Acquapendente – Scappò di casa con i figli per lasciarsi l’inferno alle spalle. Solo allora l’incubo è finito per una donna di Acquapendente, presunta vittima di maltrattamenti da parte del marito.
Lui, 66enne, andrà a processo a febbraio. Il gup del tribunale di Viterbo Savina Poli lo ha rinviato a giudizio ieri, dopo aver ascoltato le conclusioni di pm, parte civile (avvocato Angelo Di Silvio) e difesa (avvocato Vincenzo Dionisi).
Per cinque anni, dal 2004 al 2009, la donna avrebbe sopportato gli eccessi del marito tra offese, umiliazioni, aggressioni e dispetti tanto per renderle la vita impossibile, dai servizi di piatti fracassati al ferro da stiro nascosto. Non solo: stando alle indagini e alle denunce sporte dalla signora, il marito le impediva di avvicinarsi al letto matrimoniale, costringendola a dormire per terra. Botte e insulti a completare il quadro. Quando le strinse una cintura al collo, intimandole di andarsene, lei non se lo fece ripetere. Prese i figli, i bagagli e chiese ospitalità a una cooperativa sociale, avviando le pratiche per la separazione.
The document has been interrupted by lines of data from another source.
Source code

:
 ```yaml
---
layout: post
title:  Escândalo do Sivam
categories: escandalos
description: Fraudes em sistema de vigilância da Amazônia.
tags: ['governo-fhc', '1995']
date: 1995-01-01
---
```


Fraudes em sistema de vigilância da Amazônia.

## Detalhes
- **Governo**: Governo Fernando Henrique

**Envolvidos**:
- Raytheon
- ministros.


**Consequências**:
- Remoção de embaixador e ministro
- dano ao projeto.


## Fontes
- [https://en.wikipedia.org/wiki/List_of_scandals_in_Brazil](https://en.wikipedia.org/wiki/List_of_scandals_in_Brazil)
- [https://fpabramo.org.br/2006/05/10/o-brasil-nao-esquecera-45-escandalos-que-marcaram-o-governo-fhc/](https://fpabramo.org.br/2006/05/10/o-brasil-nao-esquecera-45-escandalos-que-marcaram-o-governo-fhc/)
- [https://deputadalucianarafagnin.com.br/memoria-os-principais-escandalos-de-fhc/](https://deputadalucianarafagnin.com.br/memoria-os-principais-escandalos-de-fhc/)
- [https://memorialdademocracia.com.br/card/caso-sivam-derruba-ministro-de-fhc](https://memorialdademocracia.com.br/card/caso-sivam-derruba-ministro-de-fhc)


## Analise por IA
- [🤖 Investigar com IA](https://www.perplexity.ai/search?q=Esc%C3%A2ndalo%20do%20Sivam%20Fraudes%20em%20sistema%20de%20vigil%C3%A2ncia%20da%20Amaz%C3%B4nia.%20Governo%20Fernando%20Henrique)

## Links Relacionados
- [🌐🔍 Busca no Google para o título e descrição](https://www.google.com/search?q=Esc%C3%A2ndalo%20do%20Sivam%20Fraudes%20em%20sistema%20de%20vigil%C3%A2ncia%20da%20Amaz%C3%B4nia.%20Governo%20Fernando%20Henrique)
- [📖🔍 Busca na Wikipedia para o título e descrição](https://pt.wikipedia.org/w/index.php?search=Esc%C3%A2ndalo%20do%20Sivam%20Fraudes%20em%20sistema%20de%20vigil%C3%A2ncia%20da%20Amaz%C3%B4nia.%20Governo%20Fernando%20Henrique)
Da almeno sette anni, ormai, non mette piede in quella che una volta era casa sua.
Per la difesa, quanto raccontato dalla donna è tutto da dimostrare: lui è incensurato e cardiopatico. Non ci sarebbero certificati medici a confermare le aggressioni all’ormai ex moglie. Lei se ne sarebbe andata da sola e la prima denuncia risale al 2014. A cinque anni dagli ultimi episodi e a dieci dai primi.
Oltre all’accusa di maltrattamenti in famiglia, l’uomo risponderà anche del mancato pagamento degli alimenti. Il processo a febbraio.